■ Assigned task: Every record, from the first to the last, is to be printed again exactly.

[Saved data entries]
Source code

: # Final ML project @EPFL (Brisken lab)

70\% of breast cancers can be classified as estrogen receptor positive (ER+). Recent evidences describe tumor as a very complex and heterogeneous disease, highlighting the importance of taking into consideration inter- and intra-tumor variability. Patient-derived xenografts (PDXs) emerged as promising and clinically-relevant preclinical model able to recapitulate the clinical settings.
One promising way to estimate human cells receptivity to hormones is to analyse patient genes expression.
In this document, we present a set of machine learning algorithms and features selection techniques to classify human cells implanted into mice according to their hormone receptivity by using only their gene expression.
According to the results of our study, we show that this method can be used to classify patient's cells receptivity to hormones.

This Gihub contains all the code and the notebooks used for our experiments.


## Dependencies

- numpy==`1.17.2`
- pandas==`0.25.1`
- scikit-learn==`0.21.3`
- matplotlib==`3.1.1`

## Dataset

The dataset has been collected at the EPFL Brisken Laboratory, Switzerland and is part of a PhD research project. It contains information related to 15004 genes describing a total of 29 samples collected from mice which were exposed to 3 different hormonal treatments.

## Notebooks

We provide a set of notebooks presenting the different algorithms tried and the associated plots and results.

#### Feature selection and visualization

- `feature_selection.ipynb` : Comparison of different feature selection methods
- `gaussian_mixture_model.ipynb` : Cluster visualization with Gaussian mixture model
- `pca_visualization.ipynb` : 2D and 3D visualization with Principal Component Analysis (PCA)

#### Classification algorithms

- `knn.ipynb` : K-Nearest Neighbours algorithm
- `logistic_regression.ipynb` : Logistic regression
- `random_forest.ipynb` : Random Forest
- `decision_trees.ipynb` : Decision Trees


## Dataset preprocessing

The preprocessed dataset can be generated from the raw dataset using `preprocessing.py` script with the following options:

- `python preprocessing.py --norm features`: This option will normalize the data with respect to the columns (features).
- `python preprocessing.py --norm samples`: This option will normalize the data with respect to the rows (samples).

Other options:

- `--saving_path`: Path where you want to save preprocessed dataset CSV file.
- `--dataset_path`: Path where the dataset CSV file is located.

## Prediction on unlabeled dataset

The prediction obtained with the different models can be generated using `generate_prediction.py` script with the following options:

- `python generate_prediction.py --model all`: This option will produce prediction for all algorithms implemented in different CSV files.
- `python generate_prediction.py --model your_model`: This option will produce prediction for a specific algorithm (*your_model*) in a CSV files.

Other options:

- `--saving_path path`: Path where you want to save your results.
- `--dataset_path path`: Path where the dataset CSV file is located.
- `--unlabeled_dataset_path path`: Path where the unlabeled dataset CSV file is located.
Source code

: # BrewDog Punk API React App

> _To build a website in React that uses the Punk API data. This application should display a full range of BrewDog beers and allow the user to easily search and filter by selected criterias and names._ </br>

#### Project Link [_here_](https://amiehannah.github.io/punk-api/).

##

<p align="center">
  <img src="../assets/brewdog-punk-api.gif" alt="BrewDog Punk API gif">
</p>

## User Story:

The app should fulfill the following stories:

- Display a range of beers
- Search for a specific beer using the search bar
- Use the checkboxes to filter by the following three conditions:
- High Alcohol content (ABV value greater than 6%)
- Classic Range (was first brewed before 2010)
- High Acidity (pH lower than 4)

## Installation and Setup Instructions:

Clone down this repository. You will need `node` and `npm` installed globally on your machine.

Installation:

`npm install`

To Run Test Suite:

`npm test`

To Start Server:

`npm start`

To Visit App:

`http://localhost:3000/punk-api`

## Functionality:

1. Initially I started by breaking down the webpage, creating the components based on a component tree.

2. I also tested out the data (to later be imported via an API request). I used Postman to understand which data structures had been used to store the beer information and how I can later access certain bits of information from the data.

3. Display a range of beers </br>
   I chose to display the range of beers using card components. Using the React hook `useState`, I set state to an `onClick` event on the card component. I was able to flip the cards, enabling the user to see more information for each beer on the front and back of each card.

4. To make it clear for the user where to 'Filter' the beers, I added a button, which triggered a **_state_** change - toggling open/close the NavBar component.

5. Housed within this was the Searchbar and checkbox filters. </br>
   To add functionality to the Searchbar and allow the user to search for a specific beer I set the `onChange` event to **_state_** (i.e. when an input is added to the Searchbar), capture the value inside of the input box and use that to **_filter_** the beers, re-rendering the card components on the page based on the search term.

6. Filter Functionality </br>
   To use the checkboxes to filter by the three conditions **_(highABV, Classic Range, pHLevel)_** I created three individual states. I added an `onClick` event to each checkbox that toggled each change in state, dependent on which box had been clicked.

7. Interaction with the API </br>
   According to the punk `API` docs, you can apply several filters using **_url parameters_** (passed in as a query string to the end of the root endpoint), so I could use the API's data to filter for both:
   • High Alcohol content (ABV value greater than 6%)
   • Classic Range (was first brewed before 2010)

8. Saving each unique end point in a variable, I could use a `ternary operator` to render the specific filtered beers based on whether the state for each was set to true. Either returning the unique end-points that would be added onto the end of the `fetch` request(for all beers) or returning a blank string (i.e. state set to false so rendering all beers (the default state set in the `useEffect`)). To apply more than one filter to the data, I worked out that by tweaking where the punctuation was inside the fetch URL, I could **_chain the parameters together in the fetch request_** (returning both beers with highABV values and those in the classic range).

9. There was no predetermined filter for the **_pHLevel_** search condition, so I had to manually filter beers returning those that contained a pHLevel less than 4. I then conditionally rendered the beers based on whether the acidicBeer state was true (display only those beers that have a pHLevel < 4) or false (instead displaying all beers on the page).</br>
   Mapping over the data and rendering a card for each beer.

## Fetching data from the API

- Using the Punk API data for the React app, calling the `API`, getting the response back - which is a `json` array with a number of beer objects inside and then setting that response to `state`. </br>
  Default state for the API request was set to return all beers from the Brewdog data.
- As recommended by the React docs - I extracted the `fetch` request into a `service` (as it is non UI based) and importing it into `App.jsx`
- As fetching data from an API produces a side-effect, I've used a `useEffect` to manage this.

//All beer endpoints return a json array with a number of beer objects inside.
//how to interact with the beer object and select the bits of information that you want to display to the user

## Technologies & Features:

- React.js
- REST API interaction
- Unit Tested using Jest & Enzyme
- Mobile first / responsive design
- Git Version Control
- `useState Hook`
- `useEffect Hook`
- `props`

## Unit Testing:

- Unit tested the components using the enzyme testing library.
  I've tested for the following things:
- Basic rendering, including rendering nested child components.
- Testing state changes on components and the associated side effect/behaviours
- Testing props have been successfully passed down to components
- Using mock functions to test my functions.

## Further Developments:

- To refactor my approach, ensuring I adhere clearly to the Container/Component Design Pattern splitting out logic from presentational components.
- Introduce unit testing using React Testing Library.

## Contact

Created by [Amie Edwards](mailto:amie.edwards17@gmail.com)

■ Solution to this problem:
Source code

: # Final ML project @EPFL (Brisken lab)

70\% of breast cancers can be classified as estrogen receptor positive (ER+). Recent evidences describe tumor as a very complex and heterogeneous disease, highlighting the importance of taking into consideration inter- and intra-tumor variability. Patient-derived xenografts (PDXs) emerged as promising and clinically-relevant preclinical model able to recapitulate the clinical settings.
One promising way to estimate human cells receptivity to hormones is to analyse patient genes expression.
In this document, we present a set of machine learning algorithms and features selection techniques to classify human cells implanted into mice according to their hormone receptivity by using only their gene expression.
According to the results of our study, we show that this method can be used to classify patient's cells receptivity to hormones.

This Gihub contains all the code and the notebooks used for our experiments.


## Dependencies

- numpy==`1.17.2`
- pandas==`0.25.1`
- scikit-learn==`0.21.3`
- matplotlib==`3.1.1`

## Dataset

The dataset has been collected at the EPFL Brisken Laboratory, Switzerland and is part of a PhD research project. It contains information related to 15004 genes describing a total of 29 samples collected from mice which were exposed to 3 different hormonal treatments.

## Notebooks

We provide a set of notebooks presenting the different algorithms tried and the associated plots and results.

#### Feature selection and visualization

- `feature_selection.ipynb` : Comparison of different feature selection methods
- `gaussian_mixture_model.ipynb` : Cluster visualization with Gaussian mixture model
- `pca_visualization.ipynb` : 2D and 3D visualization with Principal Component Analysis (PCA)

#### Classification algorithms

- `knn.ipynb` : K-Nearest Neighbours algorithm
- `logistic_regression.ipynb` : Logistic regression
- `random_forest.ipynb` : Random Forest
- `decision_trees.ipynb` : Decision Trees


## Dataset preprocessing

The preprocessed dataset can be generated from the raw dataset using `preprocessing.py` script with the following options:

- `python preprocessing.py --norm features`: This option will normalize the data with respect to the columns (features).
- `python preprocessing.py --norm samples`: This option will normalize the data with respect to the rows (samples).

Other options:

- `--saving_path`: Path where you want to save preprocessed dataset CSV file.
- `--dataset_path`: Path where the dataset CSV file is located.

## Prediction on unlabeled dataset

The prediction obtained with the different models can be generated using `generate_prediction.py` script with the following options:

- `python generate_prediction.py --model all`: This option will produce prediction for all algorithms implemented in different CSV files.
- `python generate_prediction.py --model your_model`: This option will produce prediction for a specific algorithm (*your_model*) in a CSV files.

Other options:

- `--saving_path path`: Path where you want to save your results.
- `--dataset_path path`: Path where the dataset CSV file is located.
- `--unlabeled_dataset_path path`: Path where the unlabeled dataset CSV file is located.
Source code

: # BrewDog Punk API React App

> _To build a website in React that uses the Punk API data. This application should display a full range of BrewDog beers and allow the user to easily search and filter by selected criterias and names._ </br>

#### Project Link [_here_](https://amiehannah.github.io/punk-api/).

##

<p align="center">
  <img src="../assets/brewdog-punk-api.gif" alt="BrewDog Punk API gif">
</p>

## User Story:

The app should fulfill the following stories:

- Display a range of beers
- Search for a specific beer using the search bar
- Use the checkboxes to filter by the following three conditions:
- High Alcohol content (ABV value greater than 6%)
- Classic Range (was first brewed before 2010)
- High Acidity (pH lower than 4)

## Installation and Setup Instructions:

Clone down this repository. You will need `node` and `npm` installed globally on your machine.

Installation:

`npm install`

To Run Test Suite:

`npm test`

To Start Server:

`npm start`

To Visit App:

`http://localhost:3000/punk-api`

## Functionality:

1. Initially I started by breaking down the webpage, creating the components based on a component tree.

2. I also tested out the data (to later be imported via an API request). I used Postman to understand which data structures had been used to store the beer information and how I can later access certain bits of information from the data.

3. Display a range of beers </br>
   I chose to display the range of beers using card components. Using the React hook `useState`, I set state to an `onClick` event on the card component. I was able to flip the cards, enabling the user to see more information for each beer on the front and back of each card.

4. To make it clear for the user where to 'Filter' the beers, I added a button, which triggered a **_state_** change - toggling open/close the NavBar component.

5. Housed within this was the Searchbar and checkbox filters. </br>
   To add functionality to the Searchbar and allow the user to search for a specific beer I set the `onChange` event to **_state_** (i.e. when an input is added to the Searchbar), capture the value inside of the input box and use that to **_filter_** the beers, re-rendering the card components on the page based on the search term.

6. Filter Functionality </br>
   To use the checkboxes to filter by the three conditions **_(highABV, Classic Range, pHLevel)_** I created three individual states. I added an `onClick` event to each checkbox that toggled each change in state, dependent on which box had been clicked.

7. Interaction with the API </br>
   According to the punk `API` docs, you can apply several filters using **_url parameters_** (passed in as a query string to the end of the root endpoint), so I could use the API's data to filter for both:
   • High Alcohol content (ABV value greater than 6%)
   • Classic Range (was first brewed before 2010)

8. Saving each unique end point in a variable, I could use a `ternary operator` to render the specific filtered beers based on whether the state for each was set to true. Either returning the unique end-points that would be added onto the end of the `fetch` request(for all beers) or returning a blank string (i.e. state set to false so rendering all beers (the default state set in the `useEffect`)). To apply more than one filter to the data, I worked out that by tweaking where the punctuation was inside the fetch URL, I could **_chain the parameters together in the fetch request_** (returning both beers with highABV values and those in the classic range).

9. There was no predetermined filter for the **_pHLevel_** search condition, so I had to manually filter beers returning those that contained a pHLevel less than 4. I then conditionally rendered the beers based on whether the acidicBeer state was true (display only those beers that have a pHLevel < 4) or false (instead displaying all beers on the page).</br>
   Mapping over the data and rendering a card for each beer.

## Fetching data from the API

- Using the Punk API data for the React app, calling the `API`, getting the response back - which is a `json` array with a number of beer objects inside and then setting that response to `state`. </br>
  Default state for the API request was set to return all beers from the Brewdog data.
- As recommended by the React docs - I extracted the `fetch` request into a `service` (as it is non UI based) and importing it into `App.jsx`
- As fetching data from an API produces a side-effect, I've used a `useEffect` to manage this.

//All beer endpoints return a json array with a number of beer objects inside.
//how to interact with the beer object and select the bits of information that you want to display to the user

## Technologies & Features:

- React.js
- REST API interaction
- Unit Tested using Jest & Enzyme
- Mobile first / responsive design
- Git Version Control
- `useState Hook`
- `useEffect Hook`
- `props`

## Unit Testing:

- Unit tested the components using the enzyme testing library.
  I've tested for the following things:
- Basic rendering, including rendering nested child components.
- Testing state changes on components and the associated side effect/behaviours
- Testing props have been successfully passed down to components
- Using mock functions to test my functions.

## Further Developments:

- To refactor my approach, ensuring I adhere clearly to the Container/Component Design Pattern splitting out logic from presentational components.
- Introduce unit testing using React Testing Library.

## Contact

Created by [Amie Edwards](mailto:amie.edwards17@gmail.com)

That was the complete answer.